ピアノレッスン 

 アパートの壁にでもはりついているのか、不自然に大きく蝉の声が響いていた。
 扇風機の起こすわずかな風がうだるような暑さをささやかなれど和らげている。
「ピアノレッスンっていう映画があるんです。」
 両手を突いて、うつぶせの体を起こす。気温の所為なのか、体温の所為なのか。その汗ばんだ体に張り付いたシャツを指で引いて空気を入れてやる。
「はぁ」
 言葉の続きを待っていることのわかる、右下がりののんびりとした返事。
「ニュージーランドの映画で、ずっと前にみたからよく覚えてないんだけど」
「ニュージーランドですか。」
「はい。」
 頷いて、もう一度体を横たえる。暑さは堪えているはずなのだろうが、黙って先ほどと同じように抱きとめると肩を叩くことで先の言葉を促した。
「多分、実業家かなにかの奥さんだったんですけど。荷物を運んでもらったまま、ピアノをとられちゃうんです」
「はぁ」
 狭い台所に続くガラス戸は開いたままになっていた。
 台所の窓はあいていたけれど、自然の風が動いている気配はない。
「奥さんはどうしてもピアノが返してほしくて、何度も交渉しにいくんです。
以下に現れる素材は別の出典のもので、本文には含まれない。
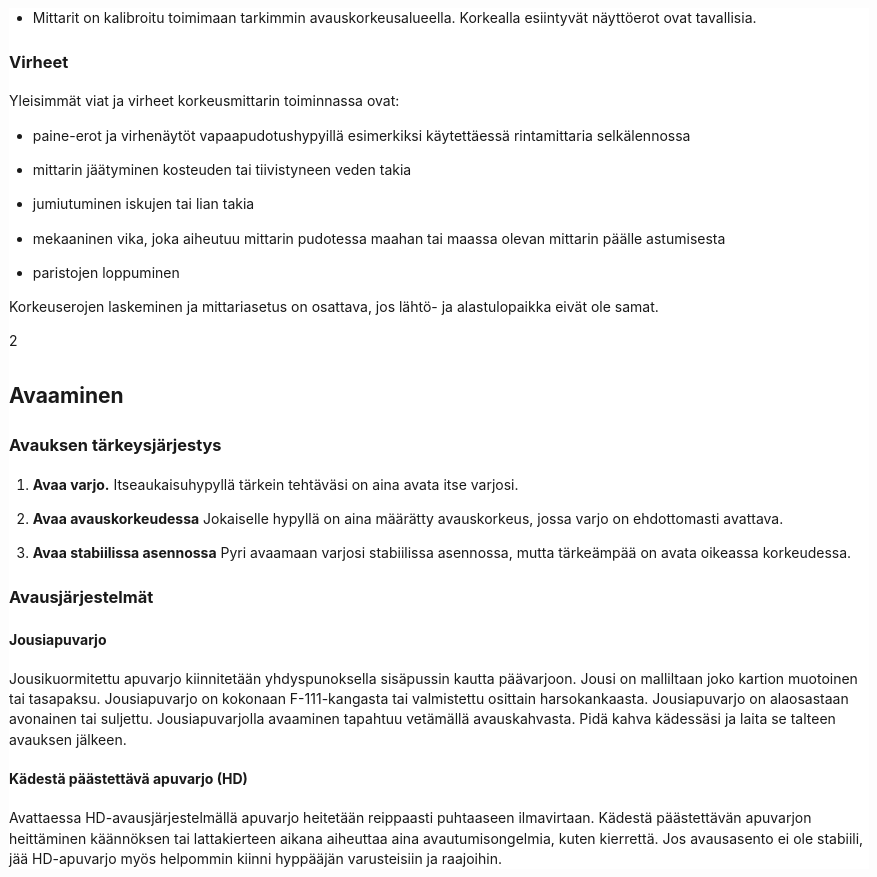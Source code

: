 -   Mittarit on kalibroitu toimimaan tarkimmin avauskorkeusalueella.
    Korkealla esiintyvät näyttöerot ovat tavallisia.

###  Virheet  

Yleisimmät viat ja virheet korkeusmittarin toiminnassa ovat:

-   paine-erot ja virhenäytöt vapaapudotushypyillä esimerkiksi
    käytettäessä rintamittaria selkälennossa

-   mittarin jäätyminen kosteuden tai tiivistyneen veden takia

-   jumiutuminen iskujen tai lian takia

-   mekaaninen vika, joka aiheutuu mittarin pudotessa maahan tai maassa
    olevan mittarin päälle astumisesta

-   paristojen loppuminen

Korkeuserojen laskeminen ja mittariasetus on osattava, jos lähtö- ja
alastulopaikka eivät ole samat.

<span>2</span>

 Avaaminen  
-----------

###  Avauksen tärkeysjärjestys  

1.  **Avaa varjo.** Itseaukaisuhypyllä tärkein tehtäväsi on aina avata
    itse varjosi.

2.  **Avaa avauskorkeudessa** Jokaiselle hypyllä on aina määrätty
    avauskorkeus, jossa varjo on ehdottomasti avattava.

3.  **Avaa stabiilissa asennossa** Pyri avaamaan varjosi stabiilissa
    asennossa, mutta tärkeämpää on avata oikeassa korkeudessa.

###  Avausjärjestelmät  

####  Jousiapuvarjo  

Jousikuormitettu apuvarjo kiinnitetään yhdyspunoksella sisäpussin kautta
päävarjoon. Jousi on malliltaan joko kartion muotoinen tai tasapaksu.
Jousiapuvarjo on kokonaan F-111-kangasta tai valmistettu osittain
harsokankaasta. Jousiapuvarjo on alaosastaan avonainen tai suljettu.
Jousiapuvarjolla avaaminen tapahtuu vetämällä avauskahvasta. Pidä kahva
kädessäsi ja laita se talteen avauksen jälkeen.

####  Kädestä päästettävä apuvarjo (HD)  

Avattaessa HD-avausjärjestelmällä apuvarjo heitetään reippaasti
puhtaaseen ilmavirtaan. Kädestä päästettävän apuvarjon heittäminen
käännöksen tai lattakierteen aikana aiheuttaa aina avautumisongelmia,
kuten kierrettä. Jos avausasento ei ole stabiili, jää HD-apuvarjo myös
helpommin kiinni hyppääjän varusteisiin ja raajoihin.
でも、その人はピアノを弾かせてあげる代わりに体を要求するんです」
 相槌が途切れたことに気付き顔を上げると、返答に困って眉を寄せていた。首をかしげてそれを問う。
「いくつの時に見たんですか」
「高校は出てたと思います。」
「…はぁ」
 落胆を含むであろうため息を答えと取って言葉を継ぐ。
「はじめは、下着を見せろっていうんです」
「はぁ」
「次はドレスを脱がせて、その次は下着を脱がせて、その次にきたときには素肌に触れて。それを、ずっとやるんです。」
 気付けばその声は表情を失っていた。
 淡々と続くあらすじよりも、その声のトーンが体を冷たくする。
「美幸さん?」
 ふり払うように名前を呼んでみたけれど、台所の開け放したガラス窓の向こうに目を向けたまま気付いていないかのように言葉を継いでいく。
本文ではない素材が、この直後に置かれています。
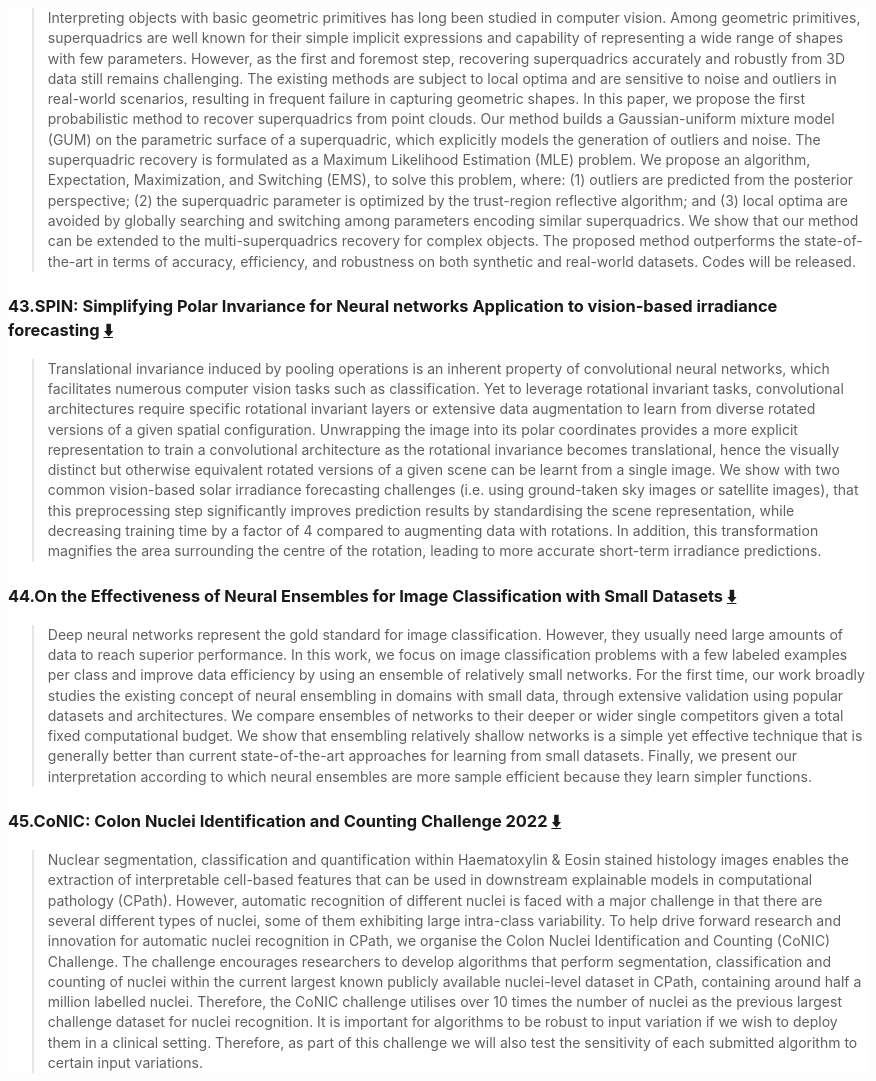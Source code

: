 >  Interpreting objects with basic geometric primitives has long been studied in computer vision. Among geometric primitives, superquadrics are well known for their simple implicit expressions and capability of representing a wide range of shapes with few parameters. However, as the first and foremost step, recovering superquadrics accurately and robustly from 3D data still remains challenging. The existing methods are subject to local optima and are sensitive to noise and outliers in real-world scenarios, resulting in frequent failure in capturing geometric shapes. In this paper, we propose the first probabilistic method to recover superquadrics from point clouds. Our method builds a Gaussian-uniform mixture model (GUM) on the parametric surface of a superquadric, which explicitly models the generation of outliers and noise. The superquadric recovery is formulated as a Maximum Likelihood Estimation (MLE) problem. We propose an algorithm, Expectation, Maximization, and Switching (EMS), to solve this problem, where: (1) outliers are predicted from the posterior perspective; (2) the superquadric parameter is optimized by the trust-region reflective algorithm; and (3) local optima are avoided by globally searching and switching among parameters encoding similar superquadrics. We show that our method can be extended to the multi-superquadrics recovery for complex objects. The proposed method outperforms the state-of-the-art in terms of accuracy, efficiency, and robustness on both synthetic and real-world datasets. Codes will be released.      
### 43.SPIN: Simplifying Polar Invariance for Neural networks Application to vision-based irradiance forecasting  [ :arrow_down: ](https://arxiv.org/pdf/2111.14507.pdf)
>  Translational invariance induced by pooling operations is an inherent property of convolutional neural networks, which facilitates numerous computer vision tasks such as classification. Yet to leverage rotational invariant tasks, convolutional architectures require specific rotational invariant layers or extensive data augmentation to learn from diverse rotated versions of a given spatial configuration. Unwrapping the image into its polar coordinates provides a more explicit representation to train a convolutional architecture as the rotational invariance becomes translational, hence the visually distinct but otherwise equivalent rotated versions of a given scene can be learnt from a single image. We show with two common vision-based solar irradiance forecasting challenges (i.e. using ground-taken sky images or satellite images), that this preprocessing step significantly improves prediction results by standardising the scene representation, while decreasing training time by a factor of 4 compared to augmenting data with rotations. In addition, this transformation magnifies the area surrounding the centre of the rotation, leading to more accurate short-term irradiance predictions.      
### 44.On the Effectiveness of Neural Ensembles for Image Classification with Small Datasets  [ :arrow_down: ](https://arxiv.org/pdf/2111.14493.pdf)
>  Deep neural networks represent the gold standard for image classification. However, they usually need large amounts of data to reach superior performance. In this work, we focus on image classification problems with a few labeled examples per class and improve data efficiency by using an ensemble of relatively small networks. For the first time, our work broadly studies the existing concept of neural ensembling in domains with small data, through extensive validation using popular datasets and architectures. We compare ensembles of networks to their deeper or wider single competitors given a total fixed computational budget. We show that ensembling relatively shallow networks is a simple yet effective technique that is generally better than current state-of-the-art approaches for learning from small datasets. Finally, we present our interpretation according to which neural ensembles are more sample efficient because they learn simpler functions.      
### 45.CoNIC: Colon Nuclei Identification and Counting Challenge 2022  [ :arrow_down: ](https://arxiv.org/pdf/2111.14485.pdf)
>  Nuclear segmentation, classification and quantification within Haematoxylin &amp; Eosin stained histology images enables the extraction of interpretable cell-based features that can be used in downstream explainable models in computational pathology (CPath). However, automatic recognition of different nuclei is faced with a major challenge in that there are several different types of nuclei, some of them exhibiting large intra-class variability. To help drive forward research and innovation for automatic nuclei recognition in CPath, we organise the Colon Nuclei Identification and Counting (CoNIC) Challenge. The challenge encourages researchers to develop algorithms that perform segmentation, classification and counting of nuclei within the current largest known publicly available nuclei-level dataset in CPath, containing around half a million labelled nuclei. Therefore, the CoNIC challenge utilises over 10 times the number of nuclei as the previous largest challenge dataset for nuclei recognition. It is important for algorithms to be robust to input variation if we wish to deploy them in a clinical setting. Therefore, as part of this challenge we will also test the sensitivity of each submitted algorithm to certain input variations.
「でも、いつか奥さんはその人のためにピアノを弾きに行くようになるんです。」
 ようやく顔を上げた彼女は上目遣いに自分を見上げ、
「あとは、何を望みますか?」
 付け加えるように呟いた。
 これ以上何を望むというわけもなく、それを知った上での問いであろうこともわからないわけではない。
「僕はね、敏郎というんです」
 きょとんとしているからあやすように首をくすぐってやる。子猫のするように目を細め肩に額を擦りつけた。
「としろーさん」
「はい」
「としろーさん」
「はい」
 かつん、と音を立てて扇風機が止まった。かけたまま忘れていたタイマーがその動きを止めたらしい。
 …あっつーい。
 体を起こして着ていたシャツを脱いで窓を見る。
「変わんないですね。」
「風、ないですからね。」
「風鈴つけますか」
 窓の外を見つめたままの呟きにつられるように窓の外を見る。
「いーですねぇ」
 その軒先に用意されるであろう物を想像して表情も緩んだ。
「気休めにしかなりませんけど」
 それを打ち崩す容赦ない言葉に苦笑いしながら体を起こし、足の上に座ったまま窓の外を見ている人と同じように外を見やった。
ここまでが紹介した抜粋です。